RamGISPythonScripts: 🗂️ Batch Processing and Copying Feature Classes from CSV (ArcPy Script)

🗂️ Batch Processing and Copying Feature Classes from CSV (ArcPy Script)

This Python script uses ArcPy to automate the process of copying feature classes from various spatial data sources to a geodatabase, using metadata from a CSV file. The script performs several validations, sanitizes names, checks paths, and ensures that all relevant data (e.g., fields like OriginalName, DIA_ID, DIA_Date) are added to the copied feature classes.

🔑 Key Features:

Sanitize Feature Class Names: Automatically removes unwanted characters from feature class names.
Validate Feature Class Paths: Checks if paths are accessible, not exceeding the Windows path limit, and whether the data format is supported.
Spatial Data Check: Ensures that only spatial data is copied (non-spatial data is skipped).
Add Metadata: Adds relevant metadata fields like OriginalName, OriginalPath, DIA_ID, and DIA_Date to the feature classes.
Handle Errors Gracefully: Catches and logs any errors during the copy process, providing detailed messages for debugging.

🧑‍💻 Python Script:

python
import arcpy
import pandas as pd
import os
import re
import sys
from datetime import datetime

# Ensure the default encoding is set to UTF-8
reload(sys)
sys.setdefaultencoding('utf-8')

# Define paths
csv_file = u'C:\MPDA\GDB_Extraction\Environmental_Vector.csv'
output_folder = u'C:\MPDA\GDB_Extraction\Enviromental vector'

# List to capture failed paths
failed_paths = []

# Function to sanitize feature class names
def sanitize_name(name):
    sanitized = re.sub(r'[^a-zA-Z0-9_\u0600-\u06FF]', '_', name)
    return sanitized

# Function to check if a field exists in a feature class
def field_exists(feature_class, field_name):
    if arcpy.Exists(feature_class):
        fields = [f.name for f in arcpy.ListFields(feature_class)]
        return field_name in fields
    else:
        print(u"Feature class does not exist: {}".format(feature_class))
        return False

# Function to parse the date with multiple formats
def parse_date(date_str):
    formats = ['%m/%d/%Y', '%Y/%m/%d', '%d/%m/%Y']
    for fmt in formats:
        try:
            return datetime.strptime(date_str, fmt)
        except ValueError:
            continue
    return None

# Function to check if a path is valid and supported
def is_supported_path(path):
    if len(path) > 260:
        print(u"Path exceeds the maximum length allowed by Windows: {}".format(path))
        failed_paths.append(path)
        return False
    if not arcpy.Exists(path):
        print(u"Path does not exist or is inaccessible: {}".format(path))
        failed_paths.append(path)
        return False
    if path.lower().endswith('.mdb'):
        print(u"Unsupported file format (MDB): {}".format(path))
        failed_paths.append(path)
        return False
    return True

# Function to check if the feature class contains spatial data
def contains_spatial_data(feature_class):
    desc = arcpy.Describe(feature_class)
    if hasattr(desc, "shapeType"):
        return True
    else:
        print(u"Non-spatial data encountered: {}".format(feature_class))
        failed_paths.append(feature_class)
        return False

# Read the CSV file into a pandas DataFrame
df = pd.read_csv(csv_file, encoding='utf-8')

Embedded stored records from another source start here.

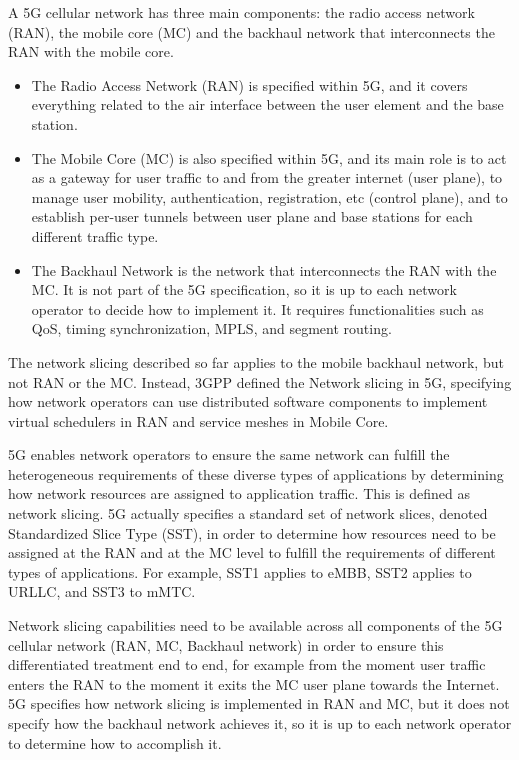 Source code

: \documentclass[journal,article,submit,moreauthors,pdftex]{Definitions/mdpi}
\begin{document}
A 5G cellular network has three main components: the radio access network (RAN), the mobile core (MC) and the backhaul network that interconnects the RAN with the mobile core. 

\begin{itemize}
\item  The Radio Access Network (RAN)  is specified within 5G, and it covers everything related to the air interface between the user element and the base station.

\item  The Mobile Core (MC) is also specified within 5G, and its main role is to act as a gateway for user traffic to and from the greater internet (user plane), to manage user mobility, authentication, registration, etc (control plane), and to establish per-user tunnels between user plane and base stations for each different traffic type.


\item The Backhaul Network is the network that interconnects the RAN with the MC. It is not part of the 5G specification, so it is up to each network operator to decide how to implement it. It requires functionalities such as QoS, timing synchronization, MPLS, and segment routing.
\end{itemize}

The network slicing described so far applies to the mobile backhaul network, but not RAN or the MC. Instead, 3GPP defined the Network slicing in 5G, specifying how network operators can use distributed software components to implement virtual schedulers in RAN and service meshes in Mobile Core.

5G enables network operators to ensure the same network can fulfill the heterogeneous requirements of these diverse types of applications by determining how network resources are assigned to application traffic. This is defined as network slicing. 5G actually specifies a standard set of network slices, denoted Standardized Slice Type (SST), in order to determine how resources need to be assigned at the RAN and at the MC level to fulfill the requirements of different types of applications. For example, SST1 applies to eMBB, SST2 applies to URLLC, and SST3 to mMTC.

Network slicing capabilities need to be available across all components of the 5G cellular network (RAN, MC, Backhaul network) in order to ensure this differentiated treatment end to end, for example from the moment user traffic enters the RAN to the moment it exits the MC user plane towards the Internet. 5G specifies how network slicing is implemented in RAN and MC, but it does not specify how the backhaul network achieves it, so it is up to each network operator to determine how to accomplish it.
\end{document}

# Print the column names to check if they exist
print(u"Column names in CSV:", df.columns)

# Strip any leading/trailing spaces from column names
df.columns = df.columns.str.strip()

# Group the rows in the CSV by the 'Theme' field
grouped = df.groupby('Theme')

# Iterate over each unique theme
for theme, group in grouped:
    # Create a sanitized name for the GDB
    theme_sanitized = sanitize_name(theme)
    theme_gdb = os.path.join(output_folder, u"{}.gdb".format(theme_sanitized))

    # Ensure the output GDB for the theme exists
    if not arcpy.Exists(theme_gdb):
        arcpy.CreateFileGDB_management(output_folder, u"{}.gdb".format(theme_sanitized))

    # Iterate through each row in the grouped DataFrame for this theme
    for index, row in group.iterrows():
        input_path = row['Shape']
        featureclass_name = os.path.basename(input_path).split('.')[0]
        sanitized_name = sanitize_name(featureclass_name)
        output_featureclass = os.path.join(theme_gdb, sanitized_name)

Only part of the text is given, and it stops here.